§ **Description of the task**
Transcribe exactly the lines from the top of the records below through the line that holds "Vino & Conjunto", both included, with no pictures.

Records to use Start Marker

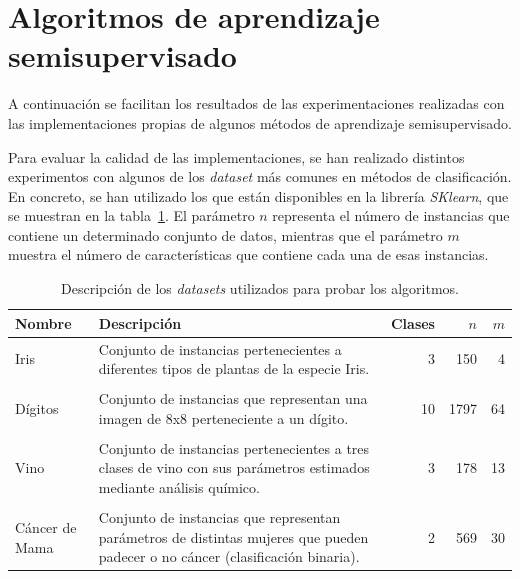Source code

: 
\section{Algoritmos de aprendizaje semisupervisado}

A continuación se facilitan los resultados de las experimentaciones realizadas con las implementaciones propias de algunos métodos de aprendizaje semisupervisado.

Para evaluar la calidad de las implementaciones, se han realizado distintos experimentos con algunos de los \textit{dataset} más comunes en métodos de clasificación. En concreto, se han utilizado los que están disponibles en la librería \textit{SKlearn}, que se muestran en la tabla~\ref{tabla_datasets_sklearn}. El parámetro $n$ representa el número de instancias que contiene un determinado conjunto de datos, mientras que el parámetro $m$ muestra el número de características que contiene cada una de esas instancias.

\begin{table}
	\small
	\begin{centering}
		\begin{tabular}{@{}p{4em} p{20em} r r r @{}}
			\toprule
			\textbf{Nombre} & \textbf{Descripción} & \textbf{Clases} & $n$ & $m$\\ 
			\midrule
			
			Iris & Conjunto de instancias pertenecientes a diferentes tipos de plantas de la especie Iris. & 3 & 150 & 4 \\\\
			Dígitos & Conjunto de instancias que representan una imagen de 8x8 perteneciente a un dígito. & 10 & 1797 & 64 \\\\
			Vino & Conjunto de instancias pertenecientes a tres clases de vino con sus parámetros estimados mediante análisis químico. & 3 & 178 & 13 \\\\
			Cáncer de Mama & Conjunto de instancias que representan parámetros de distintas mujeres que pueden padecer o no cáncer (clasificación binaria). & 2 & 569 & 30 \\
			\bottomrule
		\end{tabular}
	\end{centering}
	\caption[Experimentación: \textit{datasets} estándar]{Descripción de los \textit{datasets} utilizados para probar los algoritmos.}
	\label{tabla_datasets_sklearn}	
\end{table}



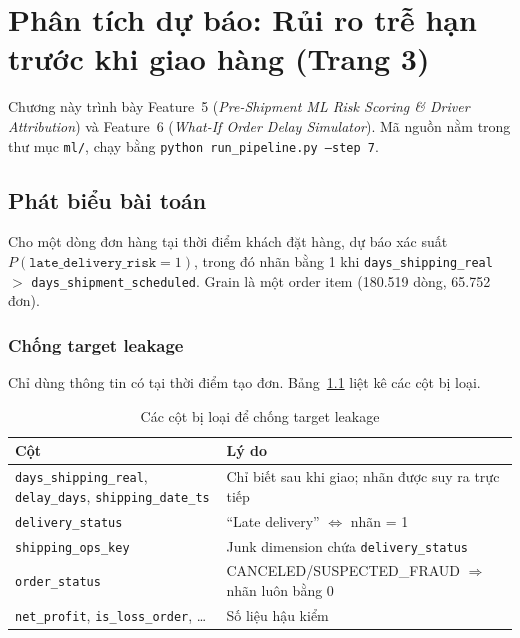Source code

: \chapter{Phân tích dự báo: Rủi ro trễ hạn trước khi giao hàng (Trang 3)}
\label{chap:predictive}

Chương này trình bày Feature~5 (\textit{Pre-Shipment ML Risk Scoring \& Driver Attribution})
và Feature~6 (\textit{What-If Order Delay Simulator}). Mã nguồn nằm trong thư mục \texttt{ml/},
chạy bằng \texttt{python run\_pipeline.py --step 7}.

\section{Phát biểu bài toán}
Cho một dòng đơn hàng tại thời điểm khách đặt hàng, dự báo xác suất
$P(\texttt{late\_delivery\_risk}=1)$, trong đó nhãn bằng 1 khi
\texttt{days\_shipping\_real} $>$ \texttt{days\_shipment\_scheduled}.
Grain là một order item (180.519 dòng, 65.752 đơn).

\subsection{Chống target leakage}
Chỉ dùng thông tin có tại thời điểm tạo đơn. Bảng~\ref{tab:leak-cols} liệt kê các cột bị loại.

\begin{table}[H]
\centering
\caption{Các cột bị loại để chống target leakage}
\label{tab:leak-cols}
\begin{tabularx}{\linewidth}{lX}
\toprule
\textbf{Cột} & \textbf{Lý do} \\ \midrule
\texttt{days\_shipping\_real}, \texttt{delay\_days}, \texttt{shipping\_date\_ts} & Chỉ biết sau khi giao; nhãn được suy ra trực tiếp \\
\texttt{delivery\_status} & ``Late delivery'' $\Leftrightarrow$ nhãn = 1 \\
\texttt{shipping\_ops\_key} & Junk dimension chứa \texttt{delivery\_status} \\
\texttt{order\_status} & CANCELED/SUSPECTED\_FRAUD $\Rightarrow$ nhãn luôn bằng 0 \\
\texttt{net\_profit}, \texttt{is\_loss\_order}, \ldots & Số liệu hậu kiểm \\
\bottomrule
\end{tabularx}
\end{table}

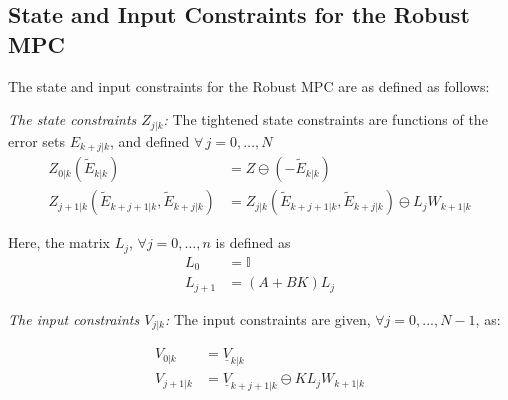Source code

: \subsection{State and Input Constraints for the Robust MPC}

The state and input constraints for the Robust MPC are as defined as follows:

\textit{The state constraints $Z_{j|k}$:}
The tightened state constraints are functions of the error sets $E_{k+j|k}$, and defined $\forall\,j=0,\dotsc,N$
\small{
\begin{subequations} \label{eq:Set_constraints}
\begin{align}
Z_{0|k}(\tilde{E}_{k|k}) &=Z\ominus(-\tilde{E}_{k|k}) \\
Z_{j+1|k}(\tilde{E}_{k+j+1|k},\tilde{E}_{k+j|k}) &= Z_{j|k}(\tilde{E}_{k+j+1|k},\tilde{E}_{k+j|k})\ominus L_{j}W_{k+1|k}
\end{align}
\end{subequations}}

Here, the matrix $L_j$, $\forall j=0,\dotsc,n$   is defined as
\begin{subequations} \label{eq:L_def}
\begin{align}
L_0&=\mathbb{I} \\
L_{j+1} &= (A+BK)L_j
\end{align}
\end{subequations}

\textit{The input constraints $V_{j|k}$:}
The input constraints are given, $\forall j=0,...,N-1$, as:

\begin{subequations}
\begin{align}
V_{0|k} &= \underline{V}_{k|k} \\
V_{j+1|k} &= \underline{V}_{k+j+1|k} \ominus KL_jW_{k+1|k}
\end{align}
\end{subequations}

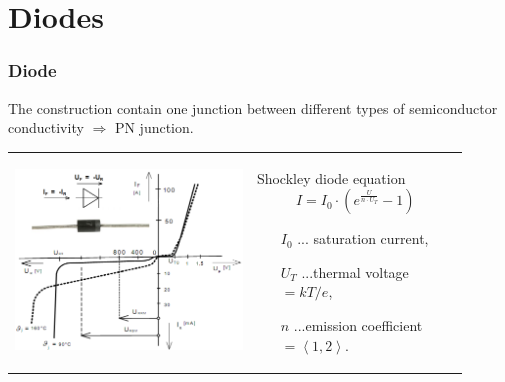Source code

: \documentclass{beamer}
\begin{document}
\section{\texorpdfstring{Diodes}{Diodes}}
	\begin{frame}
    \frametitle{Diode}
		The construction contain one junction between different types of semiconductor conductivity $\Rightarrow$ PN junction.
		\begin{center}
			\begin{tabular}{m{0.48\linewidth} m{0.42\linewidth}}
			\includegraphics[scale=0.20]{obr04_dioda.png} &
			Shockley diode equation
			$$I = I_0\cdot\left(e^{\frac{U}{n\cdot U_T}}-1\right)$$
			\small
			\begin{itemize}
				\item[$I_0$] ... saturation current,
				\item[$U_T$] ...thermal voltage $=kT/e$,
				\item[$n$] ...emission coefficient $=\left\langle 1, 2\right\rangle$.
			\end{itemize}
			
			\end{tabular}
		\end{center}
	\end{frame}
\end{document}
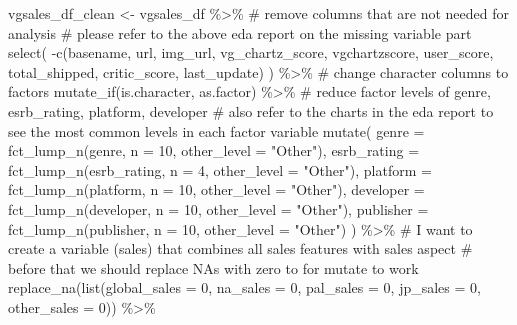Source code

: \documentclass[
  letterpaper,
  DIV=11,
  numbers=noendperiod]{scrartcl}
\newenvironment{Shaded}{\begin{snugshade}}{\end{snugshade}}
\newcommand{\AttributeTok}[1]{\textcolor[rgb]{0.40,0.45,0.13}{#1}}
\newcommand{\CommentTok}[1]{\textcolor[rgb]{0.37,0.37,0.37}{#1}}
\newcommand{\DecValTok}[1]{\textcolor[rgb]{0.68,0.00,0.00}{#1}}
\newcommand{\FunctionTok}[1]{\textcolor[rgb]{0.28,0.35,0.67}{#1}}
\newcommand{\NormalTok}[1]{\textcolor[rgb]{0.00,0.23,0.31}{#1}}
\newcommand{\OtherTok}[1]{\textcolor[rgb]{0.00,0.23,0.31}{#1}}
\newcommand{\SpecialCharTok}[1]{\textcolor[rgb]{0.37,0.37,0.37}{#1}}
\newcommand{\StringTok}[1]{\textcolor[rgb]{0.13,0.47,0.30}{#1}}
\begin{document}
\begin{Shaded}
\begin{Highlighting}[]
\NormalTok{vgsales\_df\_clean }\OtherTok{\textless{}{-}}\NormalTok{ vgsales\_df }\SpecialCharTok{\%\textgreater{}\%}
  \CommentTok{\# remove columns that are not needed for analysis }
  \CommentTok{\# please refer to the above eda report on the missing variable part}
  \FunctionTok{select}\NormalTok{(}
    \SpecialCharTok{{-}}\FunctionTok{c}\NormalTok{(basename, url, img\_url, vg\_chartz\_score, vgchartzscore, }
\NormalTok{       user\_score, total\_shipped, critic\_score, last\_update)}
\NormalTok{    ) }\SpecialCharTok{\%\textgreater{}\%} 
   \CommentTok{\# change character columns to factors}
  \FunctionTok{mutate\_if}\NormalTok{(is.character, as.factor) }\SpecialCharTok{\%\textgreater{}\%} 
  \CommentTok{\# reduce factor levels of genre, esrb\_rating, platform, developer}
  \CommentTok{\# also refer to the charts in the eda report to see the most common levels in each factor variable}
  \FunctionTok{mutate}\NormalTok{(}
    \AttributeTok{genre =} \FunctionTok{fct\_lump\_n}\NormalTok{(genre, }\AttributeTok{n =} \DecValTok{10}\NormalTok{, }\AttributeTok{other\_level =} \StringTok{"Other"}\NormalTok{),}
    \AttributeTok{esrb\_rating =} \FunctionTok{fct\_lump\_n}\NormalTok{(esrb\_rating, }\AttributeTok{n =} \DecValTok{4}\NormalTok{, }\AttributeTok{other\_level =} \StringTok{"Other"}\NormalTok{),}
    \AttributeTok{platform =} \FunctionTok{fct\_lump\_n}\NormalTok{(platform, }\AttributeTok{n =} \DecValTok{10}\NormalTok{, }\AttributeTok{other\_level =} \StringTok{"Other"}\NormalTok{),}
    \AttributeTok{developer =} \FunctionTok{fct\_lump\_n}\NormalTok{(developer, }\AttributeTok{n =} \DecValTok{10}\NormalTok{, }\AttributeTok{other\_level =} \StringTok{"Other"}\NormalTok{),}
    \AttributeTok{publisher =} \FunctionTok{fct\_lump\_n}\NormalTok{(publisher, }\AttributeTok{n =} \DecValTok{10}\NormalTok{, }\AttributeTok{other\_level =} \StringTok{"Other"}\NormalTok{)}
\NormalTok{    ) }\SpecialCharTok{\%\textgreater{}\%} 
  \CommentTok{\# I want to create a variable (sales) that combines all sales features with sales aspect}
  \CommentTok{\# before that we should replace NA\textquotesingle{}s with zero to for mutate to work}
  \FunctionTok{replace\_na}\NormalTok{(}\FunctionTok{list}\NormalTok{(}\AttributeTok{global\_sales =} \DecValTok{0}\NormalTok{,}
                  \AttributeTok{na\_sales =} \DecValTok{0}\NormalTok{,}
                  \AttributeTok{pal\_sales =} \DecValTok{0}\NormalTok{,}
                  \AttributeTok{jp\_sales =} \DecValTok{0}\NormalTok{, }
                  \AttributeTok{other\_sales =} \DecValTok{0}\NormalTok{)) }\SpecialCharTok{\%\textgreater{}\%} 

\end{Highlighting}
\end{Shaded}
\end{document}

Records to use End Marker

§ **Result**
Source code

: 
\section{Algoritmos de aprendizaje semisupervisado}

A continuación se facilitan los resultados de las experimentaciones realizadas con las implementaciones propias de algunos métodos de aprendizaje semisupervisado.

Para evaluar la calidad de las implementaciones, se han realizado distintos experimentos con algunos de los \textit{dataset} más comunes en métodos de clasificación. En concreto, se han utilizado los que están disponibles en la librería \textit{SKlearn}, que se muestran en la tabla~\ref{tabla_datasets_sklearn}. El parámetro $n$ representa el número de instancias que contiene un determinado conjunto de datos, mientras que el parámetro $m$ muestra el número de características que contiene cada una de esas instancias.

\begin{table}
	\small
	\begin{centering}
		\begin{tabular}{@{}p{4em} p{20em} r r r @{}}
			\toprule
			\textbf{Nombre} & \textbf{Descripción} & \textbf{Clases} & $n$ & $m$\\ 
			\midrule
			
			Iris & Conjunto de instancias pertenecientes a diferentes tipos de plantas de la especie Iris. & 3 & 150 & 4 \\\\
			Dígitos & Conjunto de instancias que representan una imagen de 8x8 perteneciente a un dígito. & 10 & 1797 & 64 \\\\
			Vino & Conjunto de instancias pertenecientes a tres clases de vino con sus parámetros estimados mediante análisis químico. & 3 & 178 & 13 \\\\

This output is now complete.